Your task is to copy every line of the entries that holds the word "primitive".

[[ Information provided open ]]

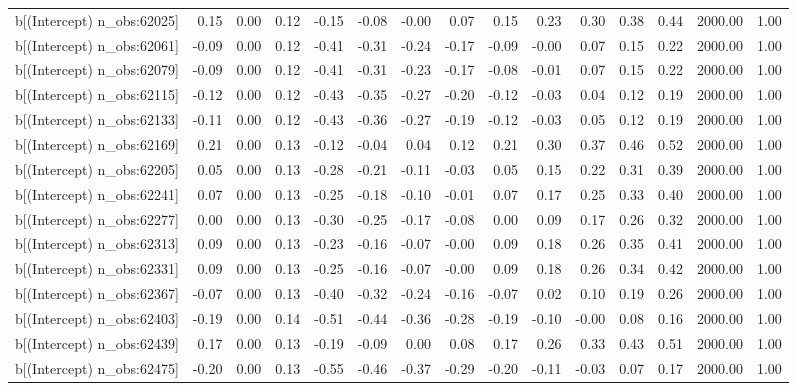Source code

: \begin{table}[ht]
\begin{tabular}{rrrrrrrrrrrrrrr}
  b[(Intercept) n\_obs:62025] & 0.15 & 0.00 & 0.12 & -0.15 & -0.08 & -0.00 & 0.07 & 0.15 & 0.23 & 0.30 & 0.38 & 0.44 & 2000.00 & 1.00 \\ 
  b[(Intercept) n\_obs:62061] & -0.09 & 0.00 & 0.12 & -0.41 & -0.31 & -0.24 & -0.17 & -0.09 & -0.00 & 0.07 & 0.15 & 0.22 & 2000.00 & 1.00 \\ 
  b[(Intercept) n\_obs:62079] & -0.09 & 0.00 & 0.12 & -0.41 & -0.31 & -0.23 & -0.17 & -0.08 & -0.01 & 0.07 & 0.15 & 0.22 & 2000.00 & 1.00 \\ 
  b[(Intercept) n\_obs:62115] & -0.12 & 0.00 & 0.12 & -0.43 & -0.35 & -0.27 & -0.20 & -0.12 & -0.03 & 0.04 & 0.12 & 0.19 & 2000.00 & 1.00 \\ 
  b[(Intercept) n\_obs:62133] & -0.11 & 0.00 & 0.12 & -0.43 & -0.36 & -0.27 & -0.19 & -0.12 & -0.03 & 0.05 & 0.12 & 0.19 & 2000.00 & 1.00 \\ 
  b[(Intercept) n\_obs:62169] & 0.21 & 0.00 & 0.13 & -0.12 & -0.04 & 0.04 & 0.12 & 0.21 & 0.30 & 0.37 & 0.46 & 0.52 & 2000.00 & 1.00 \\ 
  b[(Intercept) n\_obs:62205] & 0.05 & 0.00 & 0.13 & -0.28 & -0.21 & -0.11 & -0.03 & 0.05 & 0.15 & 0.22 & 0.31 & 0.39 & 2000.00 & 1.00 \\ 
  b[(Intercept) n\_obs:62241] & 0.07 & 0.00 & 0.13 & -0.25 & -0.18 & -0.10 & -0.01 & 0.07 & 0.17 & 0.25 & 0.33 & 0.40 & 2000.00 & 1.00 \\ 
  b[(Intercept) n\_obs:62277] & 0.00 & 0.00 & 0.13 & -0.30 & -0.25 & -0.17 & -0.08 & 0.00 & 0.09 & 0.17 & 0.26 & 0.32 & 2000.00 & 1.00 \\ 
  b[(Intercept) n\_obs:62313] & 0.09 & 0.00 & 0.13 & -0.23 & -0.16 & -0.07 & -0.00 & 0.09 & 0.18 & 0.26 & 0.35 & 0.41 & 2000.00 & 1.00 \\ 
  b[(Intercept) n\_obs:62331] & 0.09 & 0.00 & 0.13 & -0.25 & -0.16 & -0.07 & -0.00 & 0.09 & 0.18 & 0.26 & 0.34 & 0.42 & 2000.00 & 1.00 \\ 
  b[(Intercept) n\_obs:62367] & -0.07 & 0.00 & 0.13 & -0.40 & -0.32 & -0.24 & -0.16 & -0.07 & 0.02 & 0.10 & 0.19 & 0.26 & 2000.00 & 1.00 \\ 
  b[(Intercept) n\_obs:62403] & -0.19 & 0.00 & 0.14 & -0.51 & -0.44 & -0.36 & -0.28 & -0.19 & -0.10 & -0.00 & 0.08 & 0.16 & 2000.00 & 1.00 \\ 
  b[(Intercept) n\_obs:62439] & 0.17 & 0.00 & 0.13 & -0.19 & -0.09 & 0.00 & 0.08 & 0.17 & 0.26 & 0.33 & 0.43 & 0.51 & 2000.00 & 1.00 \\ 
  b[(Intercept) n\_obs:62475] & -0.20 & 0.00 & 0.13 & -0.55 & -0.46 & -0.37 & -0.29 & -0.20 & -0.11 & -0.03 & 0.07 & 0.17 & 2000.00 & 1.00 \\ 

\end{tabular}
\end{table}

[[ Information provided closed ]]
[[ Information provided open ]]

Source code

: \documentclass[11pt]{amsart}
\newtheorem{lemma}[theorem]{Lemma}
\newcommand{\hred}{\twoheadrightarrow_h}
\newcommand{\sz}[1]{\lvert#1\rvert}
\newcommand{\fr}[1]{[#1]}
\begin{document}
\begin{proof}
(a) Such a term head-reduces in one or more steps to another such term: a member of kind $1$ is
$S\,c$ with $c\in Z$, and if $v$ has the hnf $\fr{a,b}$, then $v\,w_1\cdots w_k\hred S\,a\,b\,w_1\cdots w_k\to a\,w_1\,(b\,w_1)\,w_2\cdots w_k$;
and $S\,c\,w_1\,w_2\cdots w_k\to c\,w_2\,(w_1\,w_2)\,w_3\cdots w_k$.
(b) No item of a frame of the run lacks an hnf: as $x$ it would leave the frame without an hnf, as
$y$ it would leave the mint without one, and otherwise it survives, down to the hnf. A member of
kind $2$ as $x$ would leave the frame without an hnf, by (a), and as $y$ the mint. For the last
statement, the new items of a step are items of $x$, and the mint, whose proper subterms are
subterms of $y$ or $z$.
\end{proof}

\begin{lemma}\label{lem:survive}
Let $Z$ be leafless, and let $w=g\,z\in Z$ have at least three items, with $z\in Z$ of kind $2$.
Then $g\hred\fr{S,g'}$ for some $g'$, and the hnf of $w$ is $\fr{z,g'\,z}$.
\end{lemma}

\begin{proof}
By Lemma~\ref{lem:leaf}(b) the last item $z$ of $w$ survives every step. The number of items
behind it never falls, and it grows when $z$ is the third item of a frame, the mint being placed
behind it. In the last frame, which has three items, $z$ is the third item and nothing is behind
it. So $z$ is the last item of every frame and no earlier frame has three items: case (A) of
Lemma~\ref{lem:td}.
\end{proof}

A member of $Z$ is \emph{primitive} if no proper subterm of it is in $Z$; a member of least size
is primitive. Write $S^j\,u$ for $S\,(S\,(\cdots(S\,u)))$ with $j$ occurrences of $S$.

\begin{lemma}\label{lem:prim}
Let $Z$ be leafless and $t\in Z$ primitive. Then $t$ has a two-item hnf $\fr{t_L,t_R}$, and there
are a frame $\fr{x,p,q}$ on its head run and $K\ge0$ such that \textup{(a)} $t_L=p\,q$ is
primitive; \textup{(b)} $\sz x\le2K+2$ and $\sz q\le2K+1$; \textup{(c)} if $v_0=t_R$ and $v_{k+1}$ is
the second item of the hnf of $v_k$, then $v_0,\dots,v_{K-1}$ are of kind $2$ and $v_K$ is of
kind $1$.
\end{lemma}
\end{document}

[[ Information provided closed ]]

[Answer to the problem]:
A member of $Z$ is \emph{primitive} if no proper subterm of it is in $Z$; a member of least size
is primitive. Write $S^j\,u$ for $S\,(S\,(\cdots(S\,u)))$ with $j$ occurrences of $S$.
Let $Z$ be leafless and $t\in Z$ primitive. Then $t$ has a two-item hnf $\fr{t_L,t_R}$, and there
primitive; \textup{(b)} $\sz x\le2K+2$ and $\sz q\le2K+1$; \textup{(c)} if $v_0=t_R$ and $v_{k+1}$ is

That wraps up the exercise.